Si la majorité de nos concitoyens a été choquée par ses insultes récentes, celles-ci ne seraient pourtant que l’ombre d’une proie hautement plus scandaleuse, insidieuse et démocratiquement mortelle. En affirmant que « lui et son rejeton ne se laisseront pas diriger par un descendant d’esclave même si la majorité du royaume se soumet à une telle bassesse », c’est tout le fondement de la république et de la démocratie qui est remis en cause.
Il faut donc être naïf pour ne parler que de maladresse verbale ou inviter à la compréhension vis-à-vis des propos infantiles d’un nonagénaire aux frontières de la sénilité. De telles affirmations ont été faites par un homme au cœur du pouvoir depuis des décennies, et à la tête de l’état douze ans durant.
- La défenestration de ses compagnons historiques qui avaient dénoncé son projet de « constitution monarchique», était passée sous silence, qualifiée de règlement de compte entre politiques.
- L’amère pilule de l’intronisation théorique du rejeton comme le « plus intelligent de Ndoumbélaan» avait aussi été avalée par ses partisans dans le silence, comme d’autres pilules plus amères dans les couloirs feutrés du pouvoir bleu.
- En octroyant au rejeton le contrôle de la mer, de la terre et du ciel d’un royaume sous sa coupe, la dévolution monarchique entrait déjà dans sa phase pratique. Son entourage l’avait encore soutenu et ou supporté, en tout cas toléré dans sa démarche, malgré les humeurs des concitoyens de Goorgorlu.

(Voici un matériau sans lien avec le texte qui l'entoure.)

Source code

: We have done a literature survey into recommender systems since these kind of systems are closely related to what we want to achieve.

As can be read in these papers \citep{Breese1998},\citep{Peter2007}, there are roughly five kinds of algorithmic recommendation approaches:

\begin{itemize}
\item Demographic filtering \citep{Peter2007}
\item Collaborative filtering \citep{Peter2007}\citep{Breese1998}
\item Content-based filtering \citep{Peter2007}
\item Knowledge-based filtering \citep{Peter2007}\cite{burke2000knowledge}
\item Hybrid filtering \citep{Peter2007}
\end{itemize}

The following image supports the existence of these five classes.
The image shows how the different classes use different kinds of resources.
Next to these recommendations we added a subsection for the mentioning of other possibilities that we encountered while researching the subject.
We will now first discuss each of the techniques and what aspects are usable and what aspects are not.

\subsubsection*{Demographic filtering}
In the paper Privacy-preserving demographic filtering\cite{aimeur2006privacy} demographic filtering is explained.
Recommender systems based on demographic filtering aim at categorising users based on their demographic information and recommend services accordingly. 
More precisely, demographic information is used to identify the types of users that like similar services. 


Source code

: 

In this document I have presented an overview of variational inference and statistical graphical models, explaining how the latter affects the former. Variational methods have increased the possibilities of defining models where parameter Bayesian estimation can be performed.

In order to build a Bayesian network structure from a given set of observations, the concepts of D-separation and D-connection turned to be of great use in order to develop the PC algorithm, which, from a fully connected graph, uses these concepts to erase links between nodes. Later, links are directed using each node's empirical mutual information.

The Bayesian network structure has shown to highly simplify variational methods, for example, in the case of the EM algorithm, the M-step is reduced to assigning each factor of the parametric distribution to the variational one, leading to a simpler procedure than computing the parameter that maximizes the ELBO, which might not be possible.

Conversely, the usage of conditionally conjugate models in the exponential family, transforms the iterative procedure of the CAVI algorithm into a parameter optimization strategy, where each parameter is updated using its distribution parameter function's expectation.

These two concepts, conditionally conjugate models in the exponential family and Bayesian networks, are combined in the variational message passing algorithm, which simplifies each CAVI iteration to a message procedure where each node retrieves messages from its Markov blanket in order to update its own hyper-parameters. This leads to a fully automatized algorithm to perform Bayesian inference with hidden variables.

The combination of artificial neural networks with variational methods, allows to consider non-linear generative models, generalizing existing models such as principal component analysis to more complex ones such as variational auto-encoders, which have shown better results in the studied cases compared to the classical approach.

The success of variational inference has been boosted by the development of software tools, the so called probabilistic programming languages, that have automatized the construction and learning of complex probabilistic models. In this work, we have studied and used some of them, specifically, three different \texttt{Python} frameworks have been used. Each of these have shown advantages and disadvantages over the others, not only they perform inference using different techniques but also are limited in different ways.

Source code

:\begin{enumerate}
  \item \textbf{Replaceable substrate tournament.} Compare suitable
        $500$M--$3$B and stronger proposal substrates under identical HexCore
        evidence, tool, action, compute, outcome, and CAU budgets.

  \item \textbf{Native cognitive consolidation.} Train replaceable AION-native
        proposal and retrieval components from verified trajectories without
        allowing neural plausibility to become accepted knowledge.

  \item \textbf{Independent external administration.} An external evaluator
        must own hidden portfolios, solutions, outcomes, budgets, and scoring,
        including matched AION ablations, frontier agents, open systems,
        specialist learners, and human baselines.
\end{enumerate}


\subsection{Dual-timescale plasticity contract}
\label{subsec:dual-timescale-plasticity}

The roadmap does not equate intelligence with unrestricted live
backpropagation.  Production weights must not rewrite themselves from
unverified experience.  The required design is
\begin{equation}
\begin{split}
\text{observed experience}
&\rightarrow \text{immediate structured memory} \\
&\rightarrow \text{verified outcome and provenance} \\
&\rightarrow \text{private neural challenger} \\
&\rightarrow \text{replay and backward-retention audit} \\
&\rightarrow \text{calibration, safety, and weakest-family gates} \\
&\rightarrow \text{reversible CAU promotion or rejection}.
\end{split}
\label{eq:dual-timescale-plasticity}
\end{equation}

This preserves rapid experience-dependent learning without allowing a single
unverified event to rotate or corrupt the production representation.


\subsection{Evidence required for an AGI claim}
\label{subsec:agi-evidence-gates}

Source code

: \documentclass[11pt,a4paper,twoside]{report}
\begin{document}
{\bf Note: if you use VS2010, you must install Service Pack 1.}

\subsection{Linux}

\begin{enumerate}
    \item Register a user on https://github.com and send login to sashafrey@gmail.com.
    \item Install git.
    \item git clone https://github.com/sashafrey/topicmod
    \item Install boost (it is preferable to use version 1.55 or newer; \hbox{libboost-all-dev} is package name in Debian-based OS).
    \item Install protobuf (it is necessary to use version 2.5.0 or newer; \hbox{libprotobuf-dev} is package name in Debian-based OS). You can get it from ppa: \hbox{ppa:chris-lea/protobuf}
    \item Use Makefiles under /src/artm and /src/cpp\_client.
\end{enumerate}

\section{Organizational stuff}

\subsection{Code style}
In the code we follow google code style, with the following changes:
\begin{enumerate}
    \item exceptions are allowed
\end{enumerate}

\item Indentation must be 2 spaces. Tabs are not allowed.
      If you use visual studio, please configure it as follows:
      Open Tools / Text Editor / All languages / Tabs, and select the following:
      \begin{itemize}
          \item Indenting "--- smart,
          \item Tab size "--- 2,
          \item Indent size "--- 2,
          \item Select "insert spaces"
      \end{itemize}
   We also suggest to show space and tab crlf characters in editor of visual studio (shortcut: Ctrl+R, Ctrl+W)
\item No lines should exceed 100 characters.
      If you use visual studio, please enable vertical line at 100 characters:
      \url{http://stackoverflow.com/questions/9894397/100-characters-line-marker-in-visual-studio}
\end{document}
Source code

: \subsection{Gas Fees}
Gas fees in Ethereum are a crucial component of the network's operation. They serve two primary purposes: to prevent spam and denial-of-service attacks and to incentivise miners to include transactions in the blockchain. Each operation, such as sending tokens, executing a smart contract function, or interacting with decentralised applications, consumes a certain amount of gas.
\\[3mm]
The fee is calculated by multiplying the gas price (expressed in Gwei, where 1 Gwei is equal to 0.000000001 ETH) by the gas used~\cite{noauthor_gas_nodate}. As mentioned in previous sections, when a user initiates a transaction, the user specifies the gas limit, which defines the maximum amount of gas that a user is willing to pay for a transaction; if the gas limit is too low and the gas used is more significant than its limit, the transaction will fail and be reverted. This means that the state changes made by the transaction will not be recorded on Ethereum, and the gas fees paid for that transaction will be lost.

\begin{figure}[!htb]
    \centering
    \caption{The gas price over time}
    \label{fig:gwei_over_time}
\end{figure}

Quelles étaient donc les règles de gouvernance de l’Empereur au cours de cette alternance I qui se révèle chaque jour à nos yeux comme une république génétiquement modifiée, pondeuse de scandales ? Quel crédit accorder désormais aux élections organisées au cours de cette plus que décennie, sur la base de règles que nous croyions communes et universelles ? Comment regarderons-nous désormais ceux à qui il avait donné des pouvoirs de décisions que nous croyions uniquement basés sur le mérite technique, intellectuel et moral ? Devaient-ils leurs statuts au sang bleu de leurs veines ou n’étaient-ils que des courtisans au service d’un monarque gâteux ? L’Empereur déchu peut-il aujourd’hui, réclamer des élections anticipées au suffrage universel dans une république où certains citoyens sont nés pour gouverner et d’autres historiquement impropres aux charges républicaines à cause de la couleur de leur sang ? Est-ce cet homme qui fait appel à Barak Obama (président noir dans un pays où ses parents n’avaient pas le droit de vote) pour l’aider à libérer son rejeton des « griffes injustes » du Gladiateur ? Quelle contradiction ! Une autre cible aurait été plus recommandée pour ce cas de figure. Mais dans la république de l’Alternance II, monstre issu de croisements d’êtres et d’idéologies si différents, le ridicule ne tue pas !
On prétend qu’il faut plutôt en rire. Mais rire de quoi ? De notre faiblesse ? De notre démocratie de façade réelle ou supposée ? Ces injures ne sont pas que des paroles en l’air autorisant un « prétendu offensé » parce nommément cité, fut-il le premier d’entre nous à engager une action ou à pardonner leur auteur. C’est une insulte à toute la république, dont des millions d’entre nous, isolés ou dans des groupements humains y compris l’état et les associations, devraient avoir le courage et la possibilité juridique d’ester son auteur. Si notre arsenal juridique n’est pas armé pour permettre une telle action (et ce serait apparemment le cas), c’est bien la preuve que nous prêchons du faux et que rien ne nous met à l’abri de récidives dont la jurisprudence garantirait l’impunité. Les cris de révolte des uns, la virulence des répliques déclenchées par les autres (dont certains le qualifient maladroitement d’être surnaturel venu d’outre tombe), attestent de la volonté affichée des acteurs de ne pas se résoudre à passer l’éponge. C’est pourquoi, l’accalmie probable que pourrait nous imposer un souci d’apaisement n’est que le premier round d’un combat de boxe sans règles, loin d’avoir livré son verdict.